» **Task to complete**:
Although pictures appear in the data, the answer should contain only the lines from its start through the line with "Java, SQL, Bash", written out exactly.

##### Data for the task #####

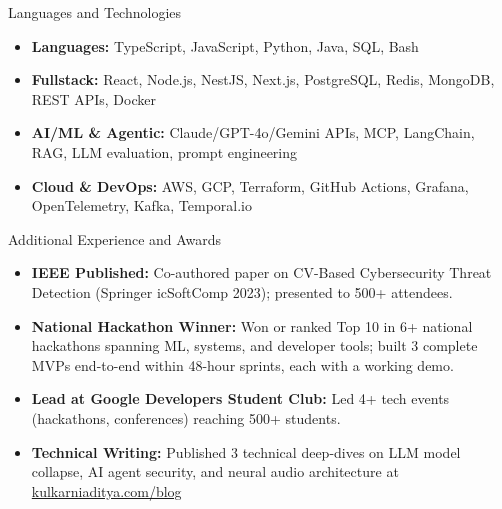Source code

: \documentclass[]{mcdowellcv}
\begin{document}
\begin{cvsection}{Languages and Technologies}
  \begin{cvsubsection}{}{}{}
    \begin{itemize}
      \item \textbf{Languages:} TypeScript, JavaScript, Python, Java, SQL, Bash
      \item \textbf{Fullstack:} React, Node.js, NestJS, Next.js, PostgreSQL, Redis, MongoDB, REST APIs, Docker
      \item \textbf{AI/ML \& Agentic:} Claude/GPT-4o/Gemini APIs, MCP, LangChain, RAG, LLM evaluation, prompt engineering
      \item \textbf{Cloud \& DevOps:} AWS, GCP, Terraform, GitHub Actions, Grafana, OpenTelemetry, Kafka, Temporal.io
    \end{itemize}
  \end{cvsubsection}
\end{cvsection}

\begin{cvsection}{Additional Experience and Awards}
  \begin{cvsubsection}{}{}{}
    \begin{itemize}
      \item \textbf{IEEE Published:} Co-authored paper on CV-Based Cybersecurity Threat Detection (Springer icSoftComp 2023); presented to 500+ attendees.
      \item \textbf{National Hackathon Winner:} Won or ranked Top 10 in 6+ national hackathons spanning ML, systems, and developer tools; built 3 complete MVPs end-to-end within 48-hour sprints, each with a working demo.
      \item \textbf{Lead at Google Developers Student Club:} Led 4+ tech events (hackathons, conferences) reaching 500+ students.
      \item \textbf{Technical Writing:} Published 3 technical deep-dives on LLM model collapse, AI agent security, and neural audio architecture at \href{https://www.kulkarniaditya.com/blog}{kulkarniaditya.com/blog}
    \end{itemize}
  \end{cvsubsection}
\end{cvsection}
\end{document}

#####

» **Answer for the task**:
Source code

: \documentclass[]{mcdowellcv}
\begin{document}
\begin{cvsection}{Languages and Technologies}
  \begin{cvsubsection}{}{}{}
    \begin{itemize}
      \item \textbf{Languages:} TypeScript, JavaScript, Python, Java, SQL, Bash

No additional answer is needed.